(山田 敏弘:国際ジャーナリスト)
2019年1月25日、各メディアが一斉に、ロシアのスパイ工作について大々的に報じている。
警視庁は、日本の通信大手ソフトバンクの社員だった荒木豊容疑者(昨年12月に懲戒解雇)が、社内の情報を持ち出してロシア政府関係者に渡していたとして逮捕した。このロシア政府関係者は、在日ロシア通商代表部の職員と元職員(すでに帰国)の2人だという。
当局は、ロシア政府にこの2人を出頭させるよう要請したが、まだ日本にいる通商代表部の職員は外交特権を持っているために、これに応じることはないだろう。つまり、事情を聞くことも、罪に問うこともできない。
「通商代表部」職員が関与した事件の数々
つい先日、『世界のスパイから喰いモノにされる日本』(講談社+α新書)を出版した筆者の目から見れば、今回の一件は典型的なスパイ工作事案だ。
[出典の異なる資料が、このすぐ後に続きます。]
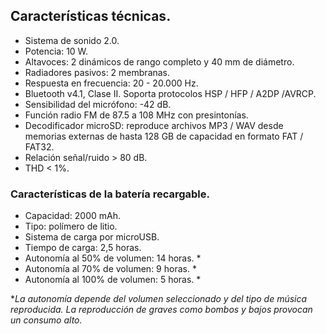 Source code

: ## Características técnicas.

*	Sistema de sonido 2.0.
*	Potencia: 10 W.
* Altavoces: 2 dinámicos de rango completo y 40 mm de diámetro.
* Radiadores pasivos: 2 membranas.
*	Respuesta en frecuencia: 20 - 20.000 Hz.
*	Bluetooth v4.1, Clase II. Soporta protocolos HSP / HFP / A2DP /AVRCP.
*	Sensibilidad del micrófono: -42 dB.
* Función radio FM de 87.5 a 108 MHz con presintonías.
* Decodificador microSD: reproduce archivos MP3 / WAV desde memorias externas de hasta 128 GB de capacidad en formato FAT / FAT32.
*	Relación señal/ruido > 80 dB.
*	THD < 1%.

### Características de la batería recargable.
*	Capacidad: 2000 mAh.
* Tipo: polímero de litio.
*	Sistema de carga por microUSB.
*	Tiempo de carga: 2,5 horas.
* Autonomía al 50% de volumen: 14 horas. *
* Autonomía al 70% de volumen: 9 horas. *
* Autonomía al 100% de volumen: 5 horas. *

 **La autonomía depende del volumen seleccionado y del tipo de música reproducida. La reproducción de graves como bombos y bajos provocan un consumo alto.*

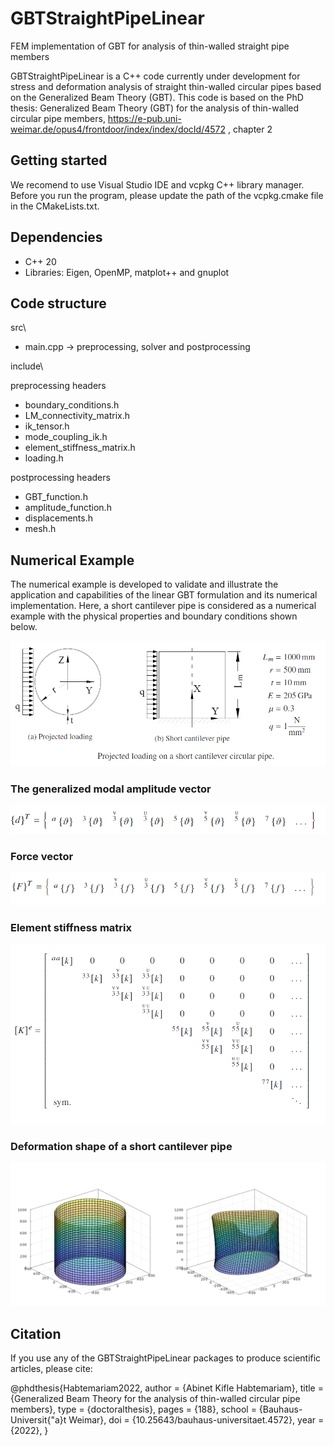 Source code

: # GBTStraightPipeLinear
FEM implementation of GBT for analysis of thin-walled straight pipe members 


GBTStraightPipeLinear is a C++ code currently under development for stress and deformation analysis of straight thin-walled circular pipes based on the Generalized Beam Theory (GBT). This code is based on the PhD thesis: Generalized Beam Theory (GBT) for the analysis of thin-walled circular pipe members, https://e-pub.uni-weimar.de/opus4/frontdoor/index/index/docId/4572 , chapter 2



## Getting started

We recomend to use Visual Studio IDE and vcpkg C++ library manager.  Before you run the program, please update the path of the vcpkg.cmake file in the CMakeLists.txt.


## Dependencies
 * C++ 20
 * Libraries: Eigen, OpenMP, matplot++ and gnuplot

## Code structure
 src\
 * main.cpp -> preprocessing, solver and postprocessing
 
 include\
 
 preprocessing headers 
 
 * boundary_conditions.h	
 * LM_connectivity_matrix.h
 * ik_tensor.h
 * mode_coupling_ik.h	
 * element_stiffness_matrix.h
 * loading.h	
 
 postprocessing headers
 
 * GBT_function.h	
 * amplitude_function.h	
 * displacements.h	
 * mesh.h
## Numerical Example
The numerical example is developed to validate and illustrate the application and capabilities of the linear GBT formulation and its numerical implementation. Here, a short cantilever pipe is considered as a numerical example with the physical properties and boundary conditions shown below.

![example](https://github.com/AbinetKH/GBTStraightPipeLinear/blob/master/doc/example.png)



### The generalized modal amplitude vector
![The generalized modal amplitude vector](https://github.com/AbinetKH/GBTStraightPipeLinear/blob/master/doc/dispVector.png)

### Force vector
![Force vector](https://github.com/AbinetKH/GBTStraightPipeLinear/blob/master/doc/externalForceVector.png)

### Element stiffness matrix
![Element stiffness matrix](https://github.com/AbinetKH/GBTStraightPipeLinear/blob/master/doc/stiffnessmatrix.png)

### Deformation shape of a short cantilever pipe
![Deformation shape of a short cantilever pipe](https://github.com/AbinetKH/GBTStraightPipeLinear/blob/master/doc/plot.png)

Citation
--------

If you use any of the GBTStraightPipeLinear packages to produce scientific articles, please cite:

@phdthesis{Habtemariam2022,
  author      = {Abinet Kifle Habtemariam},
  title       = {Generalized Beam Theory for the analysis of thin-walled circular pipe members},
  type        = {doctoralthesis},
  pages       = {188},
  school      = {Bauhaus-Universit{\"a}t Weimar},
  doi       = {10.25643/bauhaus-universitaet.4572},
  year        = {2022},
}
今回改めて明らかになったのは、日本はロシアのスパイからも「喰いモノ」にされているという現実だ。では、そもそもロシアの諜報工作とはどういうものなのか。
在日ロシア通商代表部は、スパイの隠れ蓑になっているケースが少なくない。在日ロシア大使館のホームページによれば、在日ロシア通商代表部は「ロ・日間の貿易経済関連事項やロシアでの駐在事務所開設および合弁会社設立など」に関する情報などを提供する組織で、日本国内でも日ロの経済関係についてのセミナーなどを行っているとされている。彼らの使命は、「国家間の貿易と経済の関係を発展させる」ことだという。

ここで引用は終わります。